When it comes to grading student writing, a new computer program can consistently outperform humans
Back in the early 1950s when Ellis Page was a high school English teacher, he spent a lot of time grading essays. “One of the things I learned was that my weekends looked different from the math teachers’ because I had a box of papers to grade, and they didn’t,” recalls Page, who is now a professor of educational psychology and research at Duke University.
Countless English teachers like Page have probably imagined how much easier their lives would be if a machine could grade their student essays. Now, nearly four decades after he entered the classroom, Page has turned that dream into a reality.
For the past three years, Page has been testing his grading machine—a computer program he calls Project Essay Grade, or PEG for short—with good results. The program, it turns out, can score an essay typed on a computer with more reliability than a handful of human judges, something Page has been trumpeting at conferences and in journal articles.
Page’s claim that a computer can grade something as subjective as student writing as well as, if not better than, humans is bound to generate skepticism and controversy among English teachers. But Page stands firm. “What do we know about human judgments?” he says. “As formal measurements, they’re notoriously unstable.” Computers, on the other hand, offer an objective assessment. What’s more, they can get the job done faster and cheaper than humans.
All of these factors are big pluses for large-scale assessments, such as standardized tests. But Page thinks PEG also has a place in the classroom; it could free teachers from mounds of paperwork, enabling them to give their students more writing assignments. Recalling his own weekends chained to a desk, he says, “This would be a godsend to teachers.”
Three decades ago, Page devised a similar grading program that was as consistent as a single human judge at grading essays. But Page, who had just become president of the American Educational Research Association at the time, put the project aside. The personal computer had not yet been invented, and students typically wrote essays in longhand. “The world was not yet ready for it,” he explains. “The technology was not there.”
Now, however, computers are a common part of the school landscape. Moreover, educators, fed up with multiple-choice testing, are moving toward assessments that include more essay writing. Both the SAT-II and the Graduate Record Examination, for example, now—or soon will—include essay writing.
Such large-scale assessment programs typically use two human judges to rate each essay. But, as Page and researcher Nancy Peterson point out in the March issue of Phi Delta Kappan, two judges do not usually agree with one another, correlating at about 0.50 or 0.60. A correlation of 1.0 would denote perfect agreement. “On a 5-point scale,” they write, “if Judge A gives a paper a 5, Judge B will often give it a 4; if Judge B gives an essay a 1, Judge A will often give it a 2.” The reliability of scores goes up as more judges are used, but using more judges is often prohibitively expensive for testing companies.
To find out how PEG would stand up next to humans, Page and his colleagues worked with the Educational Testing Service, using essays written for the Praxis Series: Assessments for Beginning Teachers, an examination 33 states use to license teachers. The company provided the researchers with 1,314 essays that had been rated by at least two human judges. Of these, 1,014 were used to fine-tune the computer program.
The software Page developed cannot “read” an essay the same way an English teacher does. But it can extract measurable characteristics that correlate closely with the things that human raters look for, such as diction, fluency, grammar, and creativity. Research shows, for example, that raters tend to give longer essays higher scores. Such variables are called “proxes” because they “approximate” the true or “intrinsic” value of the essay, which Page calls “trins.” The goal is to measure the trins, but, Page says, “the proxes do a good job, and we’re getting closer to the trins the whole time.”
The researchers then tested the software on the remaining 300 ETS essays. The testing company collected four more ratings by human judges for each of those essays, for a total of six. These scores were not disclosed to the researchers until the experiment ended.
What Page wanted to determine was how well PEG could predict the average scores of the pool of six human judges who had already evaluated each essay. The computer did a good job, correlating at about 0.88. But more important, it predicted the scores better than pools of two or three judges.

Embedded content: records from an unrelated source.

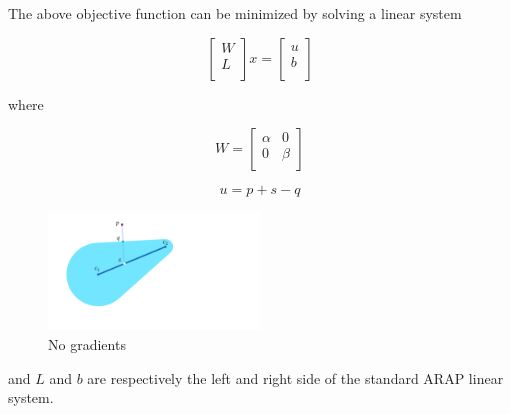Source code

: \documentclass[tog]{acmsiggraph}
\begin{document}
The above objective function can be minimized by solving a linear system 

\begin{equation}
\left[\begin{array}{c}
W \\    
L \\ 
 \end{array}\right]
 x = 
 \left[\begin{array}{c}
u \\    
b \\ 
 \end{array}\right]
\end{equation}

where 

\begin{equation}
W = \left[
\begin{array}{cc}
\alpha & 0 \\    
0 & \beta \\ 
 \end{array} 
 \right]
\end{equation}


\begin{equation}
u = p + s - q
\end{equation}

\begin{figure}[h] 
	\centering
	\hspace{0em}
	\includegraphics[trim = 20mm 20mm 130mm 50mm, width=0.5\textwidth]{fig/no_gradients}
	\caption{No gradients}
	\label{fig:no_gradients}
\end{figure}

and $L$ and $b$ are respectively the left and right side of the standard ARAP linear system.



 

\end{document}
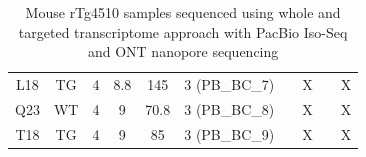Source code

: \begin{landscape}
\begin{table}[]
{\begin{tabular}{@{}cccccccccc@{}}
		L18 & TG & 4 & 8.8 & 145  & 3 (PB\_BC\_7) &                 & X               &                  & X                \\
		Q23 & WT & 4 & 9   & 70.8 & 3 (PB\_BC\_8) &                 & X               &                  & X                \\
		T18 & TG & 4 & 9   & 85   & 3 (PB\_BC\_9) &                 & X               &                  & X                \\ \bottomrule
	\end{tabular}%
}
\captionsetup{width=1.5\textwidth}
\caption[Mouse rTg4510 samples sequenced using whole and targeted transcriptome approach with PacBio Iso-Seq and ONT nanopore sequencing]%
{Mouse rTg4510 samples sequenced using whole and targeted transcriptome approach with PacBio Iso-Seq and ONT nanopore sequencing}
\label{tab:mouse_samples_sequenced}
\end{table}
\end{landscape}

The goal was to surpass two judges combined, since that is what most testing programs use.
Timothy Keith, a psychology professor at Alfred (N.Y.) University took Page’s results a step further. He used the same data to calculate how well PEG could predict an essay’s “true” score—a kind of statistical measurement rather than an average human judgment. “When you have a group of scores, you can estimate the extent to which the scores correlate with the ‘true’ score,” he says. The computer correlated slightly better with the true score than the individual human judges did. “That’s telling you the computer is doing a better job at getting at the essence of the essay,” he says.

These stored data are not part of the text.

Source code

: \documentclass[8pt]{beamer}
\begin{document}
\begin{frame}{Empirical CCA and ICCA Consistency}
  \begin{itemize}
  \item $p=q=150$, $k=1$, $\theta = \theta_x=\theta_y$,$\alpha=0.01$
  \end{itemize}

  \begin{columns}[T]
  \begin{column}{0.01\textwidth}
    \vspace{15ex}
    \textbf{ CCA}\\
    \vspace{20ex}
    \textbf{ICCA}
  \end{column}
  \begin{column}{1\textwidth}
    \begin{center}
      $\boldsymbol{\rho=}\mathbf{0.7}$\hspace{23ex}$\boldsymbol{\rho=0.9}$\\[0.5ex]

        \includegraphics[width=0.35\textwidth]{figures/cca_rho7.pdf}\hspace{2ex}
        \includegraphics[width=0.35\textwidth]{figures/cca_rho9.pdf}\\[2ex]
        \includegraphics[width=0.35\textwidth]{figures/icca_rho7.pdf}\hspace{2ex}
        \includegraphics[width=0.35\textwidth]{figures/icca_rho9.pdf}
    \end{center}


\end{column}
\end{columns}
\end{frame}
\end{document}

Page’s experiment found that the computer program was not only good at giving an overall score but also subscores on content, organization, style, mechanics, and creativity. Such subscores, Page says, could show students where their strengths and weaknesses are.

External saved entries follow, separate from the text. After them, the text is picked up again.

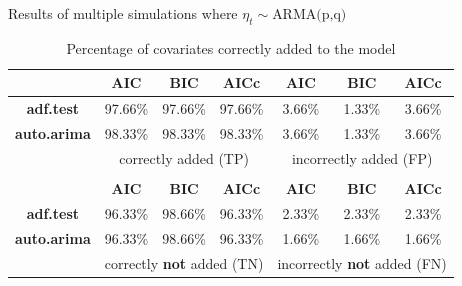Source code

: \documentclass[10pt]{beamer}
\begin{document}
\begin{frame}{Results of multiple simulations where $\eta_t\sim\text{ARMA(p,q)}$}

    \begin{table}
        \centering\small 
        \label{simulations1}
        \caption{Percentage of covariates correctly added to the model}
        \begin{tabular}{|c|ccc|ccc|}
            \cline{2-7}
            \multicolumn{1}{c|}{}   & \textbf{AIC}  & \textbf{BIC}  & \textbf{AICc}            & \textbf{AIC}      & \textbf{BIC}   & \textbf{AICc} \\
            \hline       
            \textbf{adf.test}       & 97.66\%       & 97.66\%        & 97.66\%                 & 3.66\%            & 1.33\%         & 3.66\%        \\
            \textbf{auto.arima}     & 98.33\%       & 98.33\%        & 98.33\%                 & 3.66\%            & 1.33\%         & 3.66\%        \\
            \hline
            \multicolumn{1}{|c|}{}   & \multicolumn{3}{c|}{correctly added (TP)}               & \multicolumn{3}{c|}{incorrectly added (FP)}         \\
            \hline 
            \multicolumn{7}{c}{}                                                                                                                    \\
            \cline{2-7}
            \multicolumn{1}{c|}{}   & \textbf{AIC}  & \textbf{BIC}  & \textbf{AICc}           & \textbf{AIC}      & \textbf{BIC}   & \textbf{AICc}  \\ 
            \hline        
            \textbf{adf.test}       & 96.33\%       & 98.66\%        & 96.33\%                & 2.33\%            & 2.33\%         & 2.33\%         \\
            \textbf{auto.arima}     & 96.33\%       & 98.66\%        & 96.33\%                & 1.66\%            & 1.66\%         & 1.66\%         \\
            \hline 
            \multicolumn{1}{|c|}{}   & \multicolumn{3}{c|}{correctly \textbf{not} added (TN)} & \multicolumn{3}{c|}{incorrectly \textbf{not} added (FN)}  \\
            \hline
        \end{tabular}
    \end{table}

    
    
\end{frame}
\end{document}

What the researchers needed to know next was how well students would take to writing essays on computer rather than paper. They approached Dale Truman, a high school English teacher who had studied with Page at Duke. “I was skeptical,” admits Truman, who teaches at Windham High School in eastern Connecticut. The teacher, who is very familiar with Stanley Kubrick’s movie 2001: A Space Odyssey, which features a moody computer named HAL, says, “I know you can’t trust computers. But the more I thought about it, the more I liked it.”
Truman was surprised to find that almost all of the 122 students who tried the computer-grading system had no trouble writing on the computer. The teachers of those eight classes of students exchanged and graded the essays themselves. But once again, the computer came closer to the teachers’ average scores than did any of the individual teachers themselves. Plus, Truman says, the computer “was much faster.”
Truman would like to see PEG used as a way to track the writing progress of entire grades of students and to diagnose how well students might do on the state’s standardized assessments, which now include essay writing. “Ninety percent of our time we spend telling kids they made the same mistakes over and over again,” he says. “If a computer can do that, we’ll be happy to work on the other stuff.”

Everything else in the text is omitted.